The Kurdistan Regional Government (KRG) announced plans on Wednesday to support the growth of greenhouses, to develop infrastructure on farming and other food-production, and increase tariffs charged on imported agricultural goods as part of efforts to make the Kurdistan Region more self-sustainable.
Aside from the obvious economic advantages of boosting local agriculture, it also is a key prerequisite to becoming as “food independent” as possible, an issue that has emerged in the minds of many after seeing the effects of both the coronavirus and shortages that resulted from embargoes Baghdad imposed on the autonomous region after its independence referendum of late 2017.
Over the past few years, farmers in the Kurdistan Region have called on the KRG to block the significant flow of foreign products that are already produced or grown domestically, lowering market prices to the point where it is difficult to make a living.
“Now that our local agricultural products are growing, we have increased taxes on agricultural imports,” said Hussein Hama-Karim, the spokesperson for the KRG’s Ministry of Agriculture and Water Resources to local media. “In previous years, 350 IQD was charged for each kilogram of imported potatoes, but this year we have increased that to 600 IQD. The same has been done with tomatoes and most other imported produce.”
Hama-Karim continued, “We have a long-term plan for the use of greenhouses in the Kurdistan Region to grow and produce products all year long.
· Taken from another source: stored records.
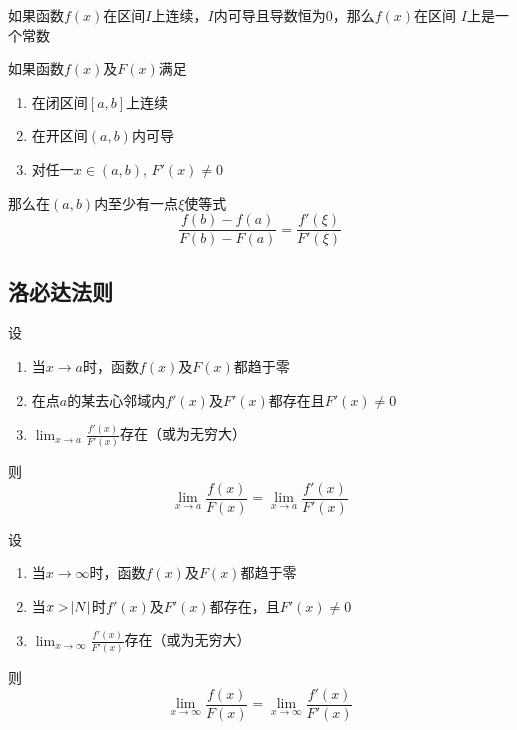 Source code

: \documentclass[11pt]{article}
\begin{document}
\begin{theorem}[]
如果函数\(f(x)\)在区间\(I\)上连续，\(I\)内可导且导数恒为0，那么\(f(x)\)在区间
\(I\)上是一个常数
\end{theorem}

\begin{theorem}[柯西中值定理]
如果函数\(f(x)\)及\(F(x)\)满足
\begin{enumerate}
\item 在闭区间\([a,b]\)上连续
\item 在开区间\((a,b)\)内可导
\item 对任一\(x\in(a,b)\), \(F'(x)\neq0\)
\end{enumerate}


那么在\((a,b)\)内至少有一点\(\xi\)使等式
\begin{equation*}
\frac{f(b)-f(a)}{F(b)-F(a)}=\frac{f'(\xi)}{F'(\xi)}
\end{equation*}
\end{theorem}
\subsection{洛必达法则}
\label{sec:org187d40d}
\begin{theorem}[洛必达法则]
设
\begin{enumerate}
\item 当\(x\to a\)时，函数\(f(x)\)及\(F(x)\)都趋于零
\item 在点\(a\)的某去心邻域内\(f'(x)\)及\(F'(x)\)都存在且\(F'(x)\neq0\)
\item \(\lim_{x\to a}\frac{f'(x)}{F'(x)}\)存在（或为无穷大）
\end{enumerate}


则
\begin{equation*}
\lim_{x\to a}\frac{f(x)}{F(x)}=\lim_{x\to a}\frac{f'(x)}{F'(x)}
\end{equation*}
\end{theorem}

\begin{theorem}[]
设
\begin{enumerate}
\item 当\(x\to\infty\)时，函数\(f(x)\)及\(F(x)\)都趋于零
\item 当\(x>\abs{N}\)时\(f'(x)\)及\(F'(x)\)都存在，且\(F'(x)\neq0\)
\item \(\lim_{x\to\infty}\frac{f'(x)}{F'(x)}\)存在（或为无穷大）
\end{enumerate}


则
\begin{equation*}
\lim_{x\to\infty}\frac{f(x)}{F(x)}=\lim_{x\to\infty}\frac{f'(x)}{F'(x)}
\end{equation*}
\end{theorem}
\end{document}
We will provide them with 50 liters of fuel on a monthly basis for heat in the wintertime and this will have a significant effect on agricultural production for all 12 months of a year.”
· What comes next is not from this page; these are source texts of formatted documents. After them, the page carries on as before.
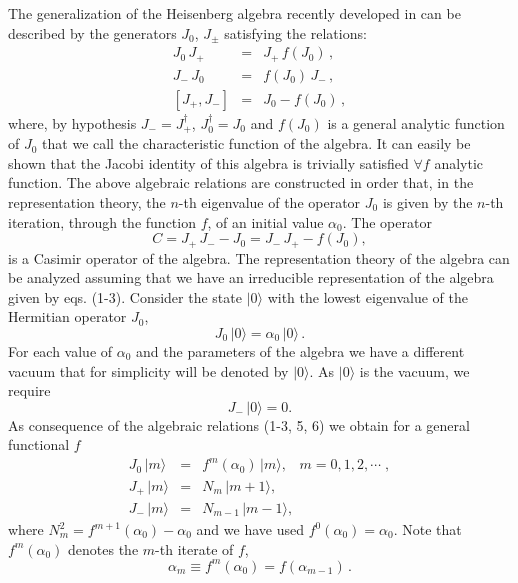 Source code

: \documentclass[a4paper,12pt]{article}
\begin{document}
The generalization of the Heisenberg algebra recently developed in
\cite{algebra1,algebra2} can be described by the generators 
$J_{0}$, $J_{\pm}$ satisfying the relations: 
\begin{eqnarray}
J_{0} \, J_{+} &=& J_{+} \, f(J_{0}) \, , 
\label{eq:j+g} \\
J_{-} \, J_{0} &=& f(J_{0}) \, J_{-} \, , 
\label{eq:j-g} \\
\left[ J_{+},J_{-} \right] &=& J_{0}-f(J_{0}) \, ,
\label{eq:j0g}
\end{eqnarray}
where, by hypothesis $J_{-}=J_{+}^{\dagger}$, $J_{0}^{\dagger}=J_{0}$ 
and $f(J_{0})$
is a general analytic function of $J_{0}$ that we call the
characteristic function of the algebra. It can easily be shown that
the Jacobi identity of this algebra is trivially satisfied $\forall 
f$ analytic function.
The above algebraic relations 
are constructed in order that, in the representation theory, 
the $n$-th eigenvalue
of the operator $J_{0}$ is given by the $n$-th iteration,  
through the function $f$, of an initial value $\alpha_{0}$. 
The operator
\begin{equation}
C = J_{+} \, J_{-} - J_{0} = J_{-} \, J_{+} - f(J_{0}) , 
\label{eq:casimir}
\end{equation}
is a Casimir operator of the algebra. The representation theory 
of the algebra can be analyzed assuming that we have an 
irreducible representation of the algebra given by eqs. (1-3). 
Consider the state $|0\rangle$ with the lowest 
eigenvalue of  the Hermitian operator $J_{0}$, 
\begin{equation}
J_{0} \, |0\rangle = \alpha_{0} \, |0\rangle \, .
\label{vacuum}
\end{equation}
For each value of $\alpha_{0}$ and the parameters of the algebra
we have a different vacuum that for simplicity will be denoted by
$|0\rangle$. As $|0\rangle$ is the vacuum, we require
\begin{equation}
J_{-} \, |0\rangle = 0 .
\label{vacuum2}
\end{equation}
As consequence of the algebraic relations (1-3, 5, 6) we obtain for a general
functional $f$  
\begin{eqnarray}
J_{0} \, |m\rangle &=& f^{m}(\alpha_0) \, |m\rangle , \; \; \; m = 0,1,2, 
\cdots \; , 
\label{fm} \\
J_{+} \, |m\rangle &=& N_{m} \, |m+1\rangle , 
\label{nm} \\
J_{-} \, |m\rangle &=& N_{m-1} \, |m-1\rangle ,
\label{nm1}
\end{eqnarray}
where $N_{m}^2 = f^{m+1}(\alpha_0)-\alpha_0$ 
and we have used $f^0(\alpha_{0}) = \alpha_{0} $. 
Note that $f^m(\alpha_0)$
denotes the $m$-th iterate of $f$, 
\begin{equation}
\alpha_m \equiv f^m(\alpha_0) = f(\alpha_{m-1}) \, .
\label{recursion}
\end{equation}
\end{document}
“In terms of farming products, we will fill domestic demand and will have the capacity to export it as well,” added Hama-Karim, mentioning that “we have plans to fill the local demand for poultry as well and provide local eggs, growing so we are able to send poultry to the rest of the Iraq provinces.”
In February, a ministry delegation met with its federal Iraqi counterparts in Baghdad to discuss a range of topics that included the compensation of Kurdish farmers for grain delivered to the central government.
Hama-Karim further explained that “the decision of regulating the tax system, prevent any tax evasion, and averting smuggling will encourage stakeholders to support our farmers in investing in local farming products and further develop agriculture in the region.”
According to assessments recently conducted by the KRG’s Board of Investment and released in January, the Kurdistan Region could eventually provide up to 63 percent of its overall income solely from agriculture, industry, and tourism if they are properly developed and funded.